I highly recommend The AWK Programming Language by Aho, Kernighan and Weinberger[1][2]. It has a very similar style to The C Programming Language, also co-written by Kernighan. Even as a general book on programming, it is pretty good in that it presents the reader with useful exercises from simple text processing all the way up to more advanced database implementations. I would not recommend it as a first programming book, but it really covers how powerful the AWK language is in a way that is very accessible.
I would love there was some sort of course to 'Become a Command Line Ninja' where you work through various tasks using command line tools, maybe with an element of competition.
Obviously people pick this up on the job but not everyone who works with Unix terminals has a fully fledged developer/sys-admin role. My 'bag-of-tricks' evolves at a snail's pace.
UNIX Power Tools by O'Reilly is a text I strongly recommend for this. It's a sort of hardcopy hypertext narrative through a number of command-line and terminal-focused tools.
Parts of it are dated now (it's ... gasp, 22 years since its first edition), but since it's one of those books based on UNIX philosophy it's aged quite well.
It, Linux in a Nutshell, the Sed & AWK book, are still a pretty good introduction.
Something to add to your 'bag-of-tricks' -- this was once handed down to me by a master by the name of .ike, as it was handed down to him before.

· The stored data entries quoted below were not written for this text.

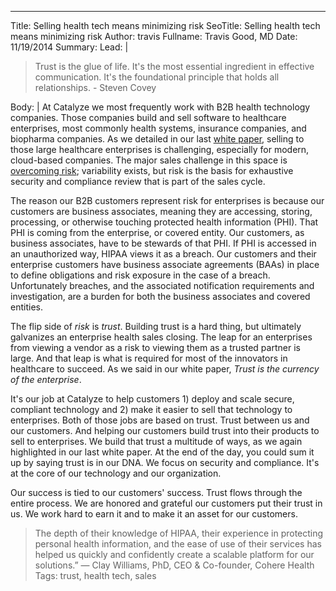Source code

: ---
Title: Selling health tech means minimizing risk
SeoTitle: Selling health tech means minimizing risk
Author: travis
Fullname: Travis Good, MD
Date: 11/19/2014
Summary: 
Lead: |
> Trust is the glue of life. It's the most essential ingredient in effective communication. It's the foundational principle that holds all relationships. - Steven Covey

Body: |
At Catalyze we most frequently work with B2B health technology companies. Those companies build and sell software to healthcare enterprises, most commonly health systems, insurance companies, and biopharma companies. As we detailed in our last [white paper](https://catalyze.io/whitepapers/making-enterprise-healthcare-sales-easier/), selling to those large healthcare enterprises is challenging, especially for modern, cloud-based companies. The major sales challenge in this space is [overcoming risk](http://www.verizonenterprise.com/resources/reports/rp_hbr-vertical-report-healthcare_en_xg.pdf); variability exists, but risk is the basis for exhaustive security and compliance review that is part of the sales cycle.

The reason our B2B customers represent risk for enterprises is because our customers are business associates, meaning they are accessing, storing, processing, or otherwise touching protected health information (PHI). That PHI is coming from the enterprise, or covered entity. Our customers, as business associates, have to be stewards of that PHI. If PHI is accessed in an unauthorized way, HIPAA views it as a breach. Our customers and their enterprise customers have business associate agreements (BAAs) in place to define obligations and risk exposure in the case of a breach. Unfortunately breaches, and the associated notification requirements and investigation, are a burden for both the business associates and covered entities.

The flip side of _risk_ is _trust_. Building trust is a hard thing, but ultimately galvanizes an enterprise health sales closing. The leap for an enterprises from viewing a vendor as a risk to viewing them as a trusted partner is large. And that leap is what is required for most of the innovators in healthcare to succeed. As we said in our white paper, _Trust is the currency of the enterprise_.

It's our job at Catalyze to help customers 1) deploy and scale secure, compliant technology and 2) make it easier to sell that technology to enterprises. Both of those jobs are based on trust. Trust between us and our customers. And helping our customers build trust into their products to sell to enterprises. We build that trust a multitude of ways, as we again highlighted in our last white paper. At the end of the day, you could sum it up by saying trust is in our DNA. We focus on security and compliance. It's at the core of our technology and our organization.

Our success is tied to our customers' success. Trust flows through the entire process. We are honored and grateful our customers put their trust in us. We work hard to earn it and to make it an asset for our customers.

> The depth of their knowledge of HIPAA, their experience in protecting personal health information, and the ease of use of their services has helped us quickly and confidently create a scalable platform for our solutions.” — Clay Williams, PhD, CEO & Co-founder, Cohere Health
Tags: trust, health tech, sales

Maybe you'd be interested:
"The 3-finger Claw Technique" The sweetest 3 functions, ever.
In the above example, using 'safe' suddenly gives the user the following special powers:
1. if `/some/dir` does not exist, the script will safely exit before that un-tarring does any damage.
2. the actual 'directory does not exist' will return to stderr for the script, (as opposed to just telling us the useless fact that the enclosing script failed).
Now bourne shell starts behaving like a modern language! (ala Python/Ruby tracebacks, Perl errors, etc…)
Additionally, if you 'exit 0' at the end, you can run non-safe operations, and always be guaranteed that if the shell exits, it was 'complete'.
An example:
# consider the following lines
safe cd /some/dir
tar xzvfp /my/big/tarball.tbz
Now, safe was removed from the un-tar command, right? So, imaging tarballs created by people using a Mac (with HFS+ and some filesystem-specific sticky bit somewhere in the filesystem which was tar'd up). Now, you un-tar it on some BSD or other NIX box, and tar complains as it goes- and exits non-zero. One way to handle this, is to consider the tar 'reliable', and not use safe for it.
Now, if we continue to be conscious of this simple safe/notsafe distinction with these scripts, they can be called by other safe scripts- and behave just like any respectable UNIX program!
If it fails, (for bad perms, no tarball to unpack, etc…) cron will actually have a reasonable message to email/log on failure!
Thanks to the noble efforts of the Clan of the White Lotus, these 3 functions originate during the late thirteenth century. The original author, William Baxter, explained that these three functions took 15 years to boil down to what they are- I believe that after mercilessly abusing them for several years myself…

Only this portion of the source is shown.